And so the truth comes out...
Turns out that my husband doesn't want to do IVF using DE's after all. He doesn't even want to go to the consult to see what they have to say. I can bet he never even asked to have the day off for the appointment because he never wanted to go in the first place. Hence the reason I had to cancel it three times. If only he would have told me this 3 months ago.
I am devastated.
In our conversation last night, my husband said that I had become "obsessed" & "consumed" & "desperate" with trying to have a baby. Hearing those words was like being stabbed in the heart. All I have ever wanted was to bring a child into this world, be a mother, have us be a family. He also said his reason for not wanting to use donor eggs was he felt like he would be having a baby with someone else. I get that & I can understand it. But if that is how he felt then why didn't he bring this up 3 months ago when I made the first appointment? Or the 2nd? I thought we have both been on the same page & had the same goal but last night I realized just how wrong I was. I can't help but feel that this was just my dream & not his.
This was going to be our very last attempt at having children of our own & now we will never know. If it didn't work, at least I would have known we did everything we possibly could have & could try to move on. Now I am at a loss & not sure where to go from here. There has always been something "next" to try or do, a new hurdle to cross & now that it has been taken away from me I feel lost & extremely sad. Hell, maybe these are words from a desperate, consumed & obsessed woman? I guess that is what IF does to you over the years.
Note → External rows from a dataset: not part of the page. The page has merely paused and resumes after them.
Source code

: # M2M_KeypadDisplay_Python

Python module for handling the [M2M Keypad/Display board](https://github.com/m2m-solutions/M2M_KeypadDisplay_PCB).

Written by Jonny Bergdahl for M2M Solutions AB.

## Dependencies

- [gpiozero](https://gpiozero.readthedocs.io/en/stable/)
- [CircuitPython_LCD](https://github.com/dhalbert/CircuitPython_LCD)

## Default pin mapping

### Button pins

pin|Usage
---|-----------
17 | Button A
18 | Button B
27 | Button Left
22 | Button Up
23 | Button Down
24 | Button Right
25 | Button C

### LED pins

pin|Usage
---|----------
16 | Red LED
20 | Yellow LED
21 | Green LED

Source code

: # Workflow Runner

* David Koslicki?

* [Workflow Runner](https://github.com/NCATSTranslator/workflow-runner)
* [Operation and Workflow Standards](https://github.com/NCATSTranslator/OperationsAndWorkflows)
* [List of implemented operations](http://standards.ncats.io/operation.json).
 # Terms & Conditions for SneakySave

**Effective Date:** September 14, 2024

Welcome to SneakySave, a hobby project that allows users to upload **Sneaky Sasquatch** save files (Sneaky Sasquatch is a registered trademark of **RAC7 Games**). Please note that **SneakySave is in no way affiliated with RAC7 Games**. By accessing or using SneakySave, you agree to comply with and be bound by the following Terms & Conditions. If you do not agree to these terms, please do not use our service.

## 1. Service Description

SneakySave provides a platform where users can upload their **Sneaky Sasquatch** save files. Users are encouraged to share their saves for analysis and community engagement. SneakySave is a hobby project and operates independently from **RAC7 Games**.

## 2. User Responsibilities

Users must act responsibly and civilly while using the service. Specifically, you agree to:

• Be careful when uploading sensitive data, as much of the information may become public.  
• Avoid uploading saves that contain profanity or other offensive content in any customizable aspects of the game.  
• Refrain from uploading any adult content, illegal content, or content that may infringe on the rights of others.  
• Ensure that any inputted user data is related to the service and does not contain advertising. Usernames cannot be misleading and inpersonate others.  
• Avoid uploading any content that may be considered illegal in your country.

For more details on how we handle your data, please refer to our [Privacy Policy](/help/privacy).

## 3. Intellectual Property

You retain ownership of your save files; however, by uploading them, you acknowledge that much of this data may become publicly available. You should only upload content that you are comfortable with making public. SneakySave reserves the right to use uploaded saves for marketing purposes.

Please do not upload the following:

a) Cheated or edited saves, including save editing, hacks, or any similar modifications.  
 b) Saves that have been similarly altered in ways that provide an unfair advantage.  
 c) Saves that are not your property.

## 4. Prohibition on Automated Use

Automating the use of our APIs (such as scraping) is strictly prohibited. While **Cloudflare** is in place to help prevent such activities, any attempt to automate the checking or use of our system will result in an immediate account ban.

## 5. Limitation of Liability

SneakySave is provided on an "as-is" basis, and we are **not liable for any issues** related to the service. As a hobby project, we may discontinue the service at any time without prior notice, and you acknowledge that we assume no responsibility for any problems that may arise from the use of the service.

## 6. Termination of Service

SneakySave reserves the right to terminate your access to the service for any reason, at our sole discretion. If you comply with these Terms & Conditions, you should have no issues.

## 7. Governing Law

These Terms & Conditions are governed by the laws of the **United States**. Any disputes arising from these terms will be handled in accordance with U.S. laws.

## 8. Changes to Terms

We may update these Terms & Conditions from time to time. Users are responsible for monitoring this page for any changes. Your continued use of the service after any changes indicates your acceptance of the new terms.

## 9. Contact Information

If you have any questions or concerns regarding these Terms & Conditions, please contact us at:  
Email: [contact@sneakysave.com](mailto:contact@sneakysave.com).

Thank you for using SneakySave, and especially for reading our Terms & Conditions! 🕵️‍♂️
But now I can't help but feel like I am being forced to accept life without children & I am praying so very hard that I don't resent my husband in the end for it.
I am angry.
Angry at the fact we can't have children of our own, angry with my husband for not trying to understand how hard this is for me, what I am feeling or going through, angry at my body for having crappy eggs, angry that I will never be someone's mom & that I will never get to see Shane be a dad.
I'm hurt.
I feel guilty. I am carrying around this huge feeling of guilt that because of me, I will never be able to provide my husband with a child. Because of me, we will never have a family. Because of me, we will be labeled by others as the "poor couple who can't have children".
I am so frustrated & sad. I'm just not sure how to process all of this. I feel like I am grieving for the loss of a child that I never had.
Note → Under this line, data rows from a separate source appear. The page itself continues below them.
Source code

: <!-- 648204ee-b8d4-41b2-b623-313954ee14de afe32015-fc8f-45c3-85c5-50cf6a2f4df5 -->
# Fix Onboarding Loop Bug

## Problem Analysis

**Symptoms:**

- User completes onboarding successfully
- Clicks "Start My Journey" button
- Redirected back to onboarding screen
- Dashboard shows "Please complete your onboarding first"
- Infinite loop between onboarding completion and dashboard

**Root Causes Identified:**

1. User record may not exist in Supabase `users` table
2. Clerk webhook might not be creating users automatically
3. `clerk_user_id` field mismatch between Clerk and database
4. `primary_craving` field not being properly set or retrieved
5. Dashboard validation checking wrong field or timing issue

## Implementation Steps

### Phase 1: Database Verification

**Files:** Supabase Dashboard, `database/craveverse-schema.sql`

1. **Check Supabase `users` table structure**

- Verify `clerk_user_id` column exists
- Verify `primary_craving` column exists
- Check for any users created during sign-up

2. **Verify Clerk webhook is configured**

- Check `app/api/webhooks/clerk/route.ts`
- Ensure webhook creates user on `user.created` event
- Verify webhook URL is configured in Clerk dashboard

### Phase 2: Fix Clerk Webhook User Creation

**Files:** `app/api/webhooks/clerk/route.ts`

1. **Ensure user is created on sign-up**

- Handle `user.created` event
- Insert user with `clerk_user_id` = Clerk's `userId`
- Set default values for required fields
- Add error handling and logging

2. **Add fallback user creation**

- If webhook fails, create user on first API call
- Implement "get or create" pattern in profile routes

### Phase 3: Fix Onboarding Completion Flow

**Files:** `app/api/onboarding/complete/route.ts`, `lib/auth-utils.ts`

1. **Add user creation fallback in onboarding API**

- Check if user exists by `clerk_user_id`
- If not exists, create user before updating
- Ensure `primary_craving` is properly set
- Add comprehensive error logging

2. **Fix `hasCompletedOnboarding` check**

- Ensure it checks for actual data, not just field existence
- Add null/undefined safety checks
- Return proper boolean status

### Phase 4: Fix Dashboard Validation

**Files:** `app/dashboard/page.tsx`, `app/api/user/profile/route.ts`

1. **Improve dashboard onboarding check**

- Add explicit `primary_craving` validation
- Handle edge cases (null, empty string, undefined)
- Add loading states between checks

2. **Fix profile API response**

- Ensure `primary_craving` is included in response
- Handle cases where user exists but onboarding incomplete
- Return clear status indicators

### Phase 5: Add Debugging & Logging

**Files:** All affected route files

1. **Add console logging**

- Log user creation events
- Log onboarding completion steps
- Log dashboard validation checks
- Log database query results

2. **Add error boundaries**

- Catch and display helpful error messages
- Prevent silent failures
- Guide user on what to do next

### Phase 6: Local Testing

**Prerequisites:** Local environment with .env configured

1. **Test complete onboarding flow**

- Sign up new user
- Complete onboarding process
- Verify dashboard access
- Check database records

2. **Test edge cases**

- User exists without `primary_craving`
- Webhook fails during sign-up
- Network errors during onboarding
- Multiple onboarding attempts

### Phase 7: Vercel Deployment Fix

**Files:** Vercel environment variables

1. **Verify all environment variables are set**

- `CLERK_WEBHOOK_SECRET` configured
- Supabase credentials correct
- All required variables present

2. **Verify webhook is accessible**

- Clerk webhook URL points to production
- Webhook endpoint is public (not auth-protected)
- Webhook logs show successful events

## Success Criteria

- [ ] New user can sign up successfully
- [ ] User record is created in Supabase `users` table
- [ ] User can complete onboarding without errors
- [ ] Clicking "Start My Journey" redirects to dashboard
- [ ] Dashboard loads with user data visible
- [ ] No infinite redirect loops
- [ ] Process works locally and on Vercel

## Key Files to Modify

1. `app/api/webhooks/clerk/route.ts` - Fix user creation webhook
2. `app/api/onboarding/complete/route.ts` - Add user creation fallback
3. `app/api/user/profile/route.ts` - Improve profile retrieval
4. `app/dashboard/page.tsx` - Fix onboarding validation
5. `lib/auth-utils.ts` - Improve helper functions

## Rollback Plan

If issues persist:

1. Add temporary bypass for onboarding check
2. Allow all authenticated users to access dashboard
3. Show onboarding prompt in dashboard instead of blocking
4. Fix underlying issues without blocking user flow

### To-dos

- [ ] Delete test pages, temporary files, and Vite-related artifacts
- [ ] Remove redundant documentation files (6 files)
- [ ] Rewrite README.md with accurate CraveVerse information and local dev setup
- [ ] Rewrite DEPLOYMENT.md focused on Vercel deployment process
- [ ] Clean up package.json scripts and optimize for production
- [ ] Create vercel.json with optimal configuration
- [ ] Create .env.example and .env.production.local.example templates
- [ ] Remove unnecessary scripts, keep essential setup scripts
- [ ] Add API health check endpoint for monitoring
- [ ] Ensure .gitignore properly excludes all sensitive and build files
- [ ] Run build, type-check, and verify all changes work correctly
After yesterday, I can honestly see how IF can tear apart marriages & damage those relationships. I am praying that God gives me the strength to get through this & that my marriage isn't damaged because of me & how I am feeling because right now I am really, really struggling.
Ugh - IF is cruel & so unfair :(
23 comments:
I'm so very sorry Heather. Praying for you and Shane that you will get through this together and be a stronger couple because of it.
I am so sorry for all of your pain. I'm just at a loss for words right now.
I am so sorry! Give him some time, maybe he will compromise and go to the consult before he makes a final decision. (((Huge hugs)))
So sorry to hear this. I wish there was more to say to support you through this=Your post reminded me of this excerpt from Laura Bush's book..
"The English language lacks the words 'to mourn an absence.' For the loss of a parent, grandparent, spouse, child or friend we have all manner of words and phrases, some helpful, some not. Still, we are conditioned to say something, even if it is only 'I am sorry for your loss.' But for an absence, for someone who was never there at all, we are wordless to capture that particular emptiness. For those who deeply want children and are denied them, those missing babies hover like silent, ephemeral shadows over their lives. Who can describe the feel of a tiny hand that is never held?"
You are in my prayers!
I read your post today through Kelly's link-up. I know we don't know each other but wanted to you know that I will say a prayer for you tonight. I have SO been where you are.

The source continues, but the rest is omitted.